Return the entries below in their exact form, leaving the pictures out.

BEGIN

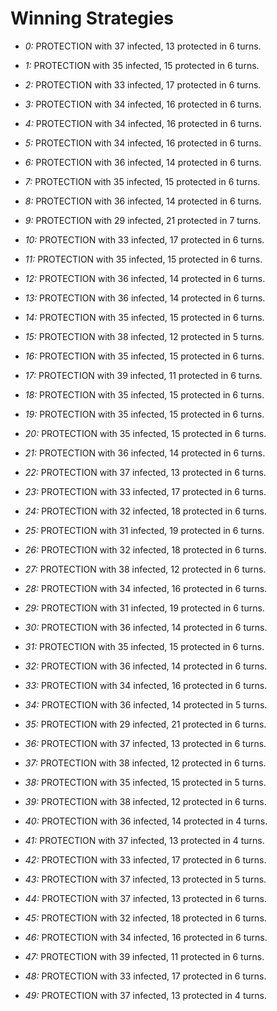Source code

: # Winning Strategies

* _0:_ PROTECTION with 37 infected, 13 protected in 6 turns.


* _1:_ PROTECTION with 35 infected, 15 protected in 6 turns.


* _2:_ PROTECTION with 33 infected, 17 protected in 6 turns.


* _3:_ PROTECTION with 34 infected, 16 protected in 6 turns.


* _4:_ PROTECTION with 34 infected, 16 protected in 6 turns.


* _5:_ PROTECTION with 34 infected, 16 protected in 6 turns.


* _6:_ PROTECTION with 36 infected, 14 protected in 6 turns.


* _7:_ PROTECTION with 35 infected, 15 protected in 6 turns.


* _8:_ PROTECTION with 36 infected, 14 protected in 6 turns.


* _9:_ PROTECTION with 29 infected, 21 protected in 7 turns.


* _10:_ PROTECTION with 33 infected, 17 protected in 6 turns.


* _11:_ PROTECTION with 35 infected, 15 protected in 6 turns.


* _12:_ PROTECTION with 36 infected, 14 protected in 6 turns.


* _13:_ PROTECTION with 36 infected, 14 protected in 6 turns.


* _14:_ PROTECTION with 35 infected, 15 protected in 6 turns.


* _15:_ PROTECTION with 38 infected, 12 protected in 5 turns.


* _16:_ PROTECTION with 35 infected, 15 protected in 6 turns.


* _17:_ PROTECTION with 39 infected, 11 protected in 6 turns.


* _18:_ PROTECTION with 35 infected, 15 protected in 6 turns.


* _19:_ PROTECTION with 35 infected, 15 protected in 6 turns.


* _20:_ PROTECTION with 35 infected, 15 protected in 6 turns.


* _21:_ PROTECTION with 36 infected, 14 protected in 6 turns.


* _22:_ PROTECTION with 37 infected, 13 protected in 6 turns.


* _23:_ PROTECTION with 33 infected, 17 protected in 6 turns.


* _24:_ PROTECTION with 32 infected, 18 protected in 6 turns.


* _25:_ PROTECTION with 31 infected, 19 protected in 6 turns.


* _26:_ PROTECTION with 32 infected, 18 protected in 6 turns.


* _27:_ PROTECTION with 38 infected, 12 protected in 6 turns.


* _28:_ PROTECTION with 34 infected, 16 protected in 6 turns.


* _29:_ PROTECTION with 31 infected, 19 protected in 6 turns.


* _30:_ PROTECTION with 36 infected, 14 protected in 6 turns.


* _31:_ PROTECTION with 35 infected, 15 protected in 6 turns.


* _32:_ PROTECTION with 36 infected, 14 protected in 6 turns.


* _33:_ PROTECTION with 34 infected, 16 protected in 6 turns.


* _34:_ PROTECTION with 36 infected, 14 protected in 5 turns.


* _35:_ PROTECTION with 29 infected, 21 protected in 6 turns.


* _36:_ PROTECTION with 37 infected, 13 protected in 6 turns.


* _37:_ PROTECTION with 38 infected, 12 protected in 6 turns.


* _38:_ PROTECTION with 35 infected, 15 protected in 5 turns.


* _39:_ PROTECTION with 38 infected, 12 protected in 6 turns.


* _40:_ PROTECTION with 36 infected, 14 protected in 4 turns.


* _41:_ PROTECTION with 37 infected, 13 protected in 4 turns.


* _42:_ PROTECTION with 33 infected, 17 protected in 6 turns.


* _43:_ PROTECTION with 37 infected, 13 protected in 5 turns.


* _44:_ PROTECTION with 37 infected, 13 protected in 6 turns.


* _45:_ PROTECTION with 32 infected, 18 protected in 6 turns.


* _46:_ PROTECTION with 34 infected, 16 protected in 6 turns.


* _47:_ PROTECTION with 39 infected, 11 protected in 6 turns.


* _48:_ PROTECTION with 33 infected, 17 protected in 6 turns.


* _49:_ PROTECTION with 37 infected, 13 protected in 4 turns.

END

▸ **COMPLETED EXERCISE**:
Source code

: # Winning Strategies

* _0:_ PROTECTION with 37 infected, 13 protected in 6 turns.


* _1:_ PROTECTION with 35 infected, 15 protected in 6 turns.


* _2:_ PROTECTION with 33 infected, 17 protected in 6 turns.


* _3:_ PROTECTION with 34 infected, 16 protected in 6 turns.


* _4:_ PROTECTION with 34 infected, 16 protected in 6 turns.


* _5:_ PROTECTION with 34 infected, 16 protected in 6 turns.


* _6:_ PROTECTION with 36 infected, 14 protected in 6 turns.


* _7:_ PROTECTION with 35 infected, 15 protected in 6 turns.


* _8:_ PROTECTION with 36 infected, 14 protected in 6 turns.


* _9:_ PROTECTION with 29 infected, 21 protected in 7 turns.


* _10:_ PROTECTION with 33 infected, 17 protected in 6 turns.


* _11:_ PROTECTION with 35 infected, 15 protected in 6 turns.


* _12:_ PROTECTION with 36 infected, 14 protected in 6 turns.


* _13:_ PROTECTION with 36 infected, 14 protected in 6 turns.


* _14:_ PROTECTION with 35 infected, 15 protected in 6 turns.


* _15:_ PROTECTION with 38 infected, 12 protected in 5 turns.


* _16:_ PROTECTION with 35 infected, 15 protected in 6 turns.


* _17:_ PROTECTION with 39 infected, 11 protected in 6 turns.


* _18:_ PROTECTION with 35 infected, 15 protected in 6 turns.


* _19:_ PROTECTION with 35 infected, 15 protected in 6 turns.


* _20:_ PROTECTION with 35 infected, 15 protected in 6 turns.


* _21:_ PROTECTION with 36 infected, 14 protected in 6 turns.


* _22:_ PROTECTION with 37 infected, 13 protected in 6 turns.


* _23:_ PROTECTION with 33 infected, 17 protected in 6 turns.


* _24:_ PROTECTION with 32 infected, 18 protected in 6 turns.


* _25:_ PROTECTION with 31 infected, 19 protected in 6 turns.


* _26:_ PROTECTION with 32 infected, 18 protected in 6 turns.


* _27:_ PROTECTION with 38 infected, 12 protected in 6 turns.


* _28:_ PROTECTION with 34 infected, 16 protected in 6 turns.


* _29:_ PROTECTION with 31 infected, 19 protected in 6 turns.


* _30:_ PROTECTION with 36 infected, 14 protected in 6 turns.


* _31:_ PROTECTION with 35 infected, 15 protected in 6 turns.


* _32:_ PROTECTION with 36 infected, 14 protected in 6 turns.


* _33:_ PROTECTION with 34 infected, 16 protected in 6 turns.


* _34:_ PROTECTION with 36 infected, 14 protected in 5 turns.


* _35:_ PROTECTION with 29 infected, 21 protected in 6 turns.


* _36:_ PROTECTION with 37 infected, 13 protected in 6 turns.


* _37:_ PROTECTION with 38 infected, 12 protected in 6 turns.


* _38:_ PROTECTION with 35 infected, 15 protected in 5 turns.


* _39:_ PROTECTION with 38 infected, 12 protected in 6 turns.


* _40:_ PROTECTION with 36 infected, 14 protected in 4 turns.


* _41:_ PROTECTION with 37 infected, 13 protected in 4 turns.


* _42:_ PROTECTION with 33 infected, 17 protected in 6 turns.


* _43:_ PROTECTION with 37 infected, 13 protected in 5 turns.


* _44:_ PROTECTION with 37 infected, 13 protected in 6 turns.


* _45:_ PROTECTION with 32 infected, 18 protected in 6 turns.


* _46:_ PROTECTION with 34 infected, 16 protected in 6 turns.


* _47:_ PROTECTION with 39 infected, 11 protected in 6 turns.


* _48:_ PROTECTION with 33 infected, 17 protected in 6 turns.


* _49:_ PROTECTION with 37 infected, 13 protected in 4 turns.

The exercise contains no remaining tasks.